Talk: The Emotional Characteristics of Social Media and Political Misperceptions

Abstract. Society’s turn to social media as a primary source of news and political information means that the democratic ideal of an accurately informed public is now challenged by user-created and shared content that is misleading, inaccurate, or blatantly false. In this talk I argue that emotions exacerbate the problem and make it more likely that people are exposed to false information, share it, and believe it. First, I illustrate how emotions bias what news and information people seek and are exposed to in social media, including misinformation.
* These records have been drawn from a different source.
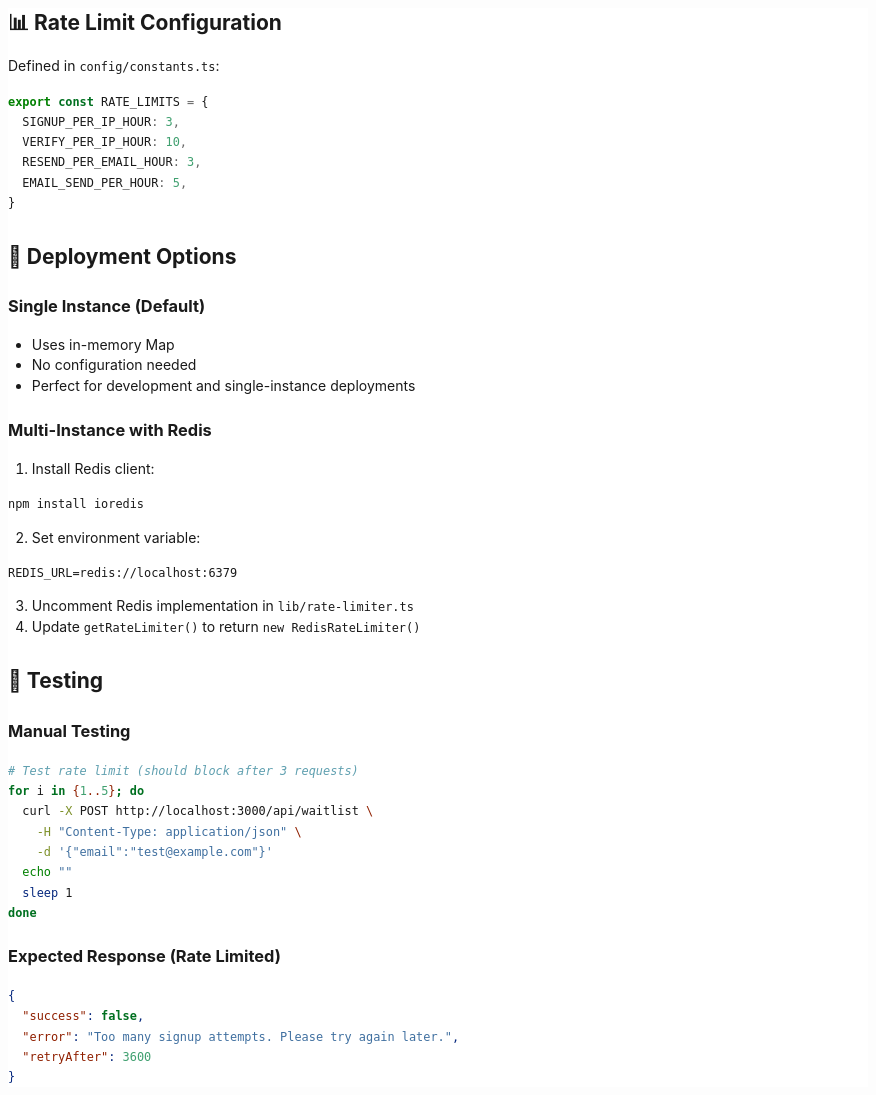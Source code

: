 ## 📊 Rate Limit Configuration

Defined in `config/constants.ts`:
```typescript
export const RATE_LIMITS = {
  SIGNUP_PER_IP_HOUR: 3,
  VERIFY_PER_IP_HOUR: 10,
  RESEND_PER_EMAIL_HOUR: 3,
  EMAIL_SEND_PER_HOUR: 5,
}
```

## 🚀 Deployment Options

### Single Instance (Default)
- Uses in-memory Map
- No configuration needed
- Perfect for development and single-instance deployments

### Multi-Instance with Redis

1. Install Redis client:
```bash
npm install ioredis
```

2. Set environment variable:
```env
REDIS_URL=redis://localhost:6379
```

3. Uncomment Redis implementation in `lib/rate-limiter.ts`
4. Update `getRateLimiter()` to return `new RedisRateLimiter()`

## 🧪 Testing

### Manual Testing
```bash
# Test rate limit (should block after 3 requests)
for i in {1..5}; do
  curl -X POST http://localhost:3000/api/waitlist \
    -H "Content-Type: application/json" \
    -d '{"email":"test@example.com"}'
  echo ""
  sleep 1
done
```

### Expected Response (Rate Limited)
```json
{
  "success": false,
  "error": "Too many signup attempts. Please try again later.",
  "retryAfter": 3600
}
```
Second, I describe the various ways in which emotions affect how people engage news in social media, including sharing, and its consequences for false beliefs. Finally, I demonstrate how the emotional character of social media can lead to inaccurate political beliefs.

Bio. Brian Weeks is an Assistant Professor in the Department of Communication and Media and a Faculty Associate in the Center for Political Studies at the University of Michigan. His research focuses on two general topics: (1) how individuals are exposed to, engage with, evaluate, and learn from news and socially shared political information in digital media; and (2) the influence of political misinformation on beliefs and the effects of corrective messages. Weeks’s published research appears in leading journals in the field of communication including the Journal of Communication, Journal of Computer-Mediated Communication, Human Communication Research, New Media & Society, Communication Research, and elsewhere. At Michigan he co-founded the Politics and Communication Lab (PAC LAB) and is a core member of the Political Communication Working Group. Weeks received a Ph.D. in communication from the Ohio State University and prior to joining the University of Michigan he was a faculty member at the University of Vienna in Austria.

Talk: Fake News Research: Challenges and New Directions

Abstract. Fake news is now viewed as one of the greatest threats to democracy, journalism, and freedom of expression. It has weakened public trust in governments and its potential impact on the contentious "Brexit'' referendum and the equally divisive 2016 U.S. presidential election -- which it might have affected -- is yet to be realized. The talk will briefly review some of the modern fake news detection techniques, along with some of the current challenges. We will discuss some recent advancements to tackle these challenges, with particular focus on fake news early detection and multi-modal fake news analysis.

Bio. Reza Zafarani is an Assistant Professor of electrical engineering and computer science at Syracuse University. His research interests are in Data Mining, Machine Learning, Social Media Mining, and Social Network Analysis. His research has been published at major academic venues, and highlighted in various scientific and news outlets. He is the principal author of "Social Media Mining: An Introduction", a textbook by Cambridge University Press and the associate editor for SIGKDD Explorations and Frontiers in communication. He is the winner of the NSF CAREER award, President’s Award for Innovation, and outstanding teaching award at Arizona State University.